The popularity of the Rust language continues to explode; yet, many critical codebases remain authored in C. Automatically translating C to Rust is thus an appealing course of action. Several works have gone down this path, handling an ever-increasing subset of C through a variety of Rust features, such as unsafe. While the prospect of automation is appealing, producing code that relies on unsafe negates the memory safety guarantees offered by Rust, and therefore the main advantages of porting existing codebases to memory-safe languages. We instead advocate for a different approach, where the programmer iterates on the original C, gradually making the code more structured until it becomes eligible for compilation to safe Rust. This means that redesigns and rewrites can be evaluated incrementally for performance and correctness against existing test suites and production environments. Compiling structured C to safe Rust relies on the following contributions: a type-directed translation from (a subset of) C to safe Rust; a novel static analysis based on "split trees" which allows expressing C's pointer arithmetic using Rust's slices and splitting operations; an analysis that infers which borrows need to be mutable; and a compilation strategy for C pointer types that is compatible with Rust's distinction between non-owned and owned allocations. We evaluate our approach on real-world cryptographic libraries, binary parsers and serializers, and a file compression library. We show that these can be rewritten to Rust with small refactors of the original C code, and that the resulting Rust code exhibits similar performance characteristics as the original C code. As part of our translation process, we also identify and report undefined behaviors in the bzip2 compression library and in Microsoft's implementation of the FrodoKEM cryptographic primitive.

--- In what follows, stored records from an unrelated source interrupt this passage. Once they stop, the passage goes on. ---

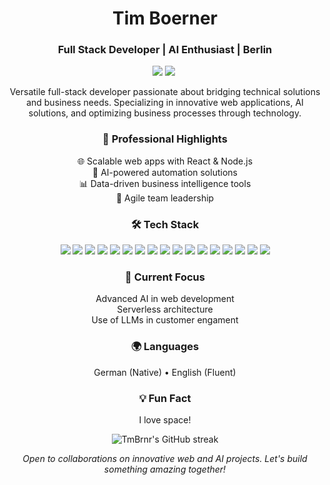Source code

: <h1 align="center">Tim Boerner</h1>
<h3 align="center">Full Stack Developer | AI Enthusiast | Berlin</h3>

<p align="center">
  <a href="https://linkedin.com/in/tmbrnr"><img src="https://img.shields.io/badge/-LinkedIn-0077B5?style=for-the-badge&logo=linkedin&logoColor=white"/></a>
  <a href="mailto:tim@boernergroup.de"><img src="https://img.shields.io/badge/-Email-D14836?style=for-the-badge&logo=gmail&logoColor=white"/></a>
  <img src="https://komarev.com/ghpvc/?username=TmBrnr&style=for-the-badge&color=blue" alt=""/>
</p>

<p align="center">
Versatile full-stack developer passionate about bridging technical solutions and business needs. Specializing in innovative web applications, AI solutions, and optimizing business processes through technology.
</p>

<h3 align="center">💼 Professional Highlights</h3>

<p align="center">
🌐 Scalable web apps with React & Node.js<br>
🧠 AI-powered automation solutions<br>
📊 Data-driven business intelligence tools<br>
🚀 Agile team leadership
</p>

<h3 align="center">🛠️ Tech Stack</h3>

<p align="center">
  <img src="https://img.shields.io/badge/-JavaScript-F7DF1E?style=flat-square&logo=javascript&logoColor=black" />
  <img src="https://img.shields.io/badge/-TypeScript-3178C6?style=flat-square&logo=typescript&logoColor=white" />
  <img src="https://img.shields.io/badge/-React-61DAFB?style=flat-square&logo=react&logoColor=black" />
  <img src="https://img.shields.io/badge/-Next.js-000000?style=flat-square&logo=next.js&logoColor=white" />
  <img src="https://img.shields.io/badge/-Node.js-339933?style=flat-square&logo=Node.js&logoColor=white" />
  <img src="https://img.shields.io/badge/-HTML5-E34F26?style=flat-square&logo=html5&logoColor=white" />
  <img src="https://img.shields.io/badge/-CSS3-1572B6?style=flat-square&logo=css3&logoColor=white" />
  <img src="https://img.shields.io/badge/-Tailwind_CSS-38B2AC?style=flat-square&logo=tailwind-css&logoColor=white" />
  <img src="https://img.shields.io/badge/-MongoDB-47A248?style=flat-square&logo=mongodb&logoColor=white" />
  <img src="https://img.shields.io/badge/-SQL-4479A1?style=flat-square&logo=mysql&logoColor=white" />
  <img src="https://img.shields.io/badge/-NoSQL-4DB33D?style=flat-square&logo=mongodb&logoColor=white" />
  <img src="https://img.shields.io/badge/-REST_API-FF6C37?style=flat-square&logo=postman&logoColor=white" />
  <img src="https://img.shields.io/badge/-Google_Cloud-4285F4?style=flat-square&logo=google-cloud&logoColor=white" />
  <img src="https://img.shields.io/badge/-Vercel-000000?style=flat-square&logo=vercel&logoColor=white" />
  <img src="https://img.shields.io/badge/-OpenAI-412991?style=flat-square&logo=openai&logoColor=white" />
  <img src="https://img.shields.io/badge/-VS_Code-007ACC?style=flat-square&logo=visual-studio-code&logoColor=white" />
  <img src="https://img.shields.io/badge/-Figma-F24E1E?style=flat-square&logo=figma&logoColor=white" />
</p>

<h3 align="center">🌱 Current Focus</h3>

<p align="center">
Advanced AI in web development<br>
Serverless architecture<br>
Use of LLMs in customer engament
</p>

<h3 align="center">🌍 Languages</h3>

<p align="center">
German (Native) • English (Fluent)
</p>

<h3 align="center">💡 Fun Fact</h3>

<p align="center">
I love space!
</p>

<p align="center">
  <img src="https://github-readme-streak-stats.herokuapp.com/?user=TmBrnr&theme=dark" alt="TmBrnr's GitHub streak"/>
</p>

<p align="center">
  <i>Open to collaborations on innovative web and AI projects. Let's build something amazing together!</i>
</p>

翻译：Rust语言的流行度持续激增；然而，许多关键代码库仍以C语言编写。因此，将C语言自动转换为Rust成为极具吸引力的解决方案。已有若干研究沿此路径展开，通过运用unsafe等Rust特性处理日益增多的C语言子集。尽管自动化转换前景诱人，但生成依赖unsafe的代码会抵消Rust提供的内存安全保证，从而丧失将现有代码库移植到内存安全语言的主要优势。我们主张采用不同方法：程序员通过迭代修改原始C代码，逐步增强代码结构性，直至其符合安全Rust的编译条件。这意味着可以在现有测试套件和生产环境中，逐步评估重构方案在性能与正确性方面的表现。将结构化C代码编译为安全Rust依赖于以下贡献：基于类型导向的C语言（子集）到安全Rust的转换方法；基于"分裂树"的新型静态分析技术，可利用Rust的切片与分裂操作表达C语言的指针运算；推断可变借用需求的静态分析；以及与Rust非拥有/拥有分配机制兼容的C指针类型编译策略。我们在真实世界的密码学库、二进制解析器/序列化器和文件压缩库上评估该方法，证明通过适度重构原始C代码即可将其转换为Rust，且生成的Rust代码展现出与原始C代码相近的性能特征。在转换过程中，我们还发现并报告了bzip2压缩库及微软FrodoKEM密码原语实现中存在的未定义行为。